Le collectif AVA (Abolissons la Vénerie Aujourd’hui) et ses actions contre la chasse à courre est vraiment quelque chose qui a marqué ce début d’année, avec une manifestation de 1000 personnes et une présence deux fois par semaine en forêt avec les veneurs.
Une mobilisation des zones péri-urbaines et des campagnes
Ce qui est particulièrement intéressant dans cette initiative, c’est la mobilisation d’une frange de la société littéralement abandonnée par la Gauche : les habitants des zones péri-urbaines et des campagnes. Ces zones, trop éloignées des grandes villes pour avoir un accès satisfaisant à la Culture et où la Nature recule petit à petit sous le béton, sont en première ligne dans ce combat. Il s’agit là littéralement de la France profonde, et l’isolement vécu par ces habitants est vecteur d’un fatalisme qu’il est important d’affronter. De ce point de vue, AVA est une initiative résolument positive et démocratique, assez pour que nous nous penchions sur son mode d’action caractéristique.

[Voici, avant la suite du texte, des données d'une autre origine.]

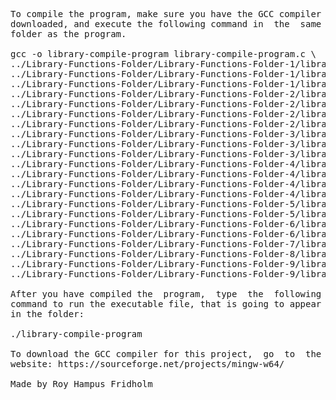 
<pre>
To compile the program, make sure you have the GCC compiler
downloaded, and execute the following command in  the  same
folder as the program.

gcc -o library-compile-program library-compile-program.c \
../Library-Functions-Folder/Library-Functions-Folder-1/library-functions-program-1-1.c \
../Library-Functions-Folder/Library-Functions-Folder-1/library-functions-program-1-2.c \
../Library-Functions-Folder/Library-Functions-Folder-1/library-functions-program-1-3.c \
../Library-Functions-Folder/Library-Functions-Folder-2/library-functions-program-2-1.c \
../Library-Functions-Folder/Library-Functions-Folder-2/library-functions-program-2-2.c \
../Library-Functions-Folder/Library-Functions-Folder-2/library-functions-program-2-3.c \
../Library-Functions-Folder/Library-Functions-Folder-2/library-functions-program-2-4.c \
../Library-Functions-Folder/Library-Functions-Folder-3/library-functions-program-3-1.c \
../Library-Functions-Folder/Library-Functions-Folder-3/library-functions-program-3-2.c \
../Library-Functions-Folder/Library-Functions-Folder-3/library-functions-program-3-3.c \
../Library-Functions-Folder/Library-Functions-Folder-4/library-functions-program-4-1.c \
../Library-Functions-Folder/Library-Functions-Folder-4/library-functions-program-4-2.c \
../Library-Functions-Folder/Library-Functions-Folder-4/library-functions-program-4-3.c \
../Library-Functions-Folder/Library-Functions-Folder-4/library-functions-program-4-4.c \
../Library-Functions-Folder/Library-Functions-Folder-5/library-functions-program-5-1.c \
../Library-Functions-Folder/Library-Functions-Folder-5/library-functions-program-5-2.c \
../Library-Functions-Folder/Library-Functions-Folder-6/library-functions-program-6-1.c \
../Library-Functions-Folder/Library-Functions-Folder-6/library-functions-program-6-2.c \
../Library-Functions-Folder/Library-Functions-Folder-7/library-functions-program-7-1.c \
../Library-Functions-Folder/Library-Functions-Folder-8/library-functions-program-8-1.c \
../Library-Functions-Folder/Library-Functions-Folder-9/library-functions-program-9-1.c \
../Library-Functions-Folder/Library-Functions-Folder-9/library-functions-program-9-2.c -lm

After you have compiled the  program,  type  the  following
command to run the executable file, that is going to appear
in the folder:

./library-compile-program

To download the GCC compiler for this project,  go  to  the
website: https://sourceforge.net/projects/mingw-w64/

Made by Roy Hampus Fridholm
</pre>
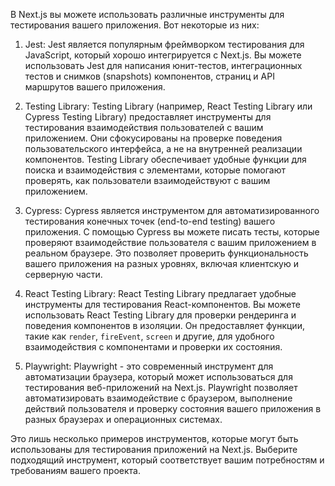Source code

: В Next.js вы можете использовать различные инструменты для тестирования вашего приложения. Вот некоторые из них:

1. Jest:
   Jest является популярным фреймворком тестирования для JavaScript, который хорошо интегрируется с Next.js. Вы можете использовать Jest для написания юнит-тестов, интеграционных тестов и снимков (snapshots) компонентов, страниц и API маршрутов вашего приложения.

2. Testing Library:
   Testing Library (например, React Testing Library или Cypress Testing Library) предоставляет инструменты для тестирования взаимодействия пользователей с вашим приложением. Они сфокусированы на проверке поведения пользовательского интерфейса, а не на внутренней реализации компонентов. Testing Library обеспечивает удобные функции для поиска и взаимодействия с элементами, которые помогают проверять, как пользователи взаимодействуют с вашим приложением.

3. Cypress:
   Cypress является инструментом для автоматизированного тестирования конечных точек (end-to-end testing) вашего приложения. С помощью Cypress вы можете писать тесты, которые проверяют взаимодействие пользователя с вашим приложением в реальном браузере. Это позволяет проверить функциональность вашего приложения на разных уровнях, включая клиентскую и серверную части.

4. React Testing Library:
   React Testing Library предлагает удобные инструменты для тестирования React-компонентов. Вы можете использовать React Testing Library для проверки рендеринга и поведения компонентов в изоляции. Он предоставляет функции, такие как `render`, `fireEvent`, `screen` и другие, для удобного взаимодействия с компонентами и проверки их состояния.

5. Playwright:
   Playwright - это современный инструмент для автоматизации браузера, который может использоваться для тестирования веб-приложений на Next.js. Playwright позволяет автоматизировать взаимодействие с браузером, выполнение действий пользователя и проверку состояния вашего приложения в разных браузерах и операционных системах.

Это лишь несколько примеров инструментов, которые могут быть использованы для тестирования приложений на Next.js. Выберите подходящий инструмент, который соответствует вашим потребностям и требованиям вашего проекта.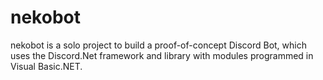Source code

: # nekobot
nekobot is a solo project to build a proof-of-concept Discord Bot, which uses the Discord.Net framework and library with modules programmed in Visual Basic.NET.

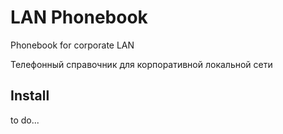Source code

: # LAN Phonebook
Phonebook for corporate LAN

Телефонный справочник для корпоративной локальной сети

## Install

to do...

A la base, se trouve la volonté de faire remonter le vécu des habitants qui font directement face à la chasse à courre, de briser le silence à ce sujet, de libérer la parole. Cela passe par la récolte de témoignages, d’anecdotes vécues par les habitants, et ce directement dans les rues des lotissements ou lors des brocantes, véritable cœur de la vie sociale dans les campagnes. La discussion est lancée et les gens interrogés se livrent facilement à des voisins : une personne sommée par un veneur de « dégager » lors d’une promenade, une autre renversée de son vélo au passage de la meute, une autre qui a défendu un animal réfugié chez elle…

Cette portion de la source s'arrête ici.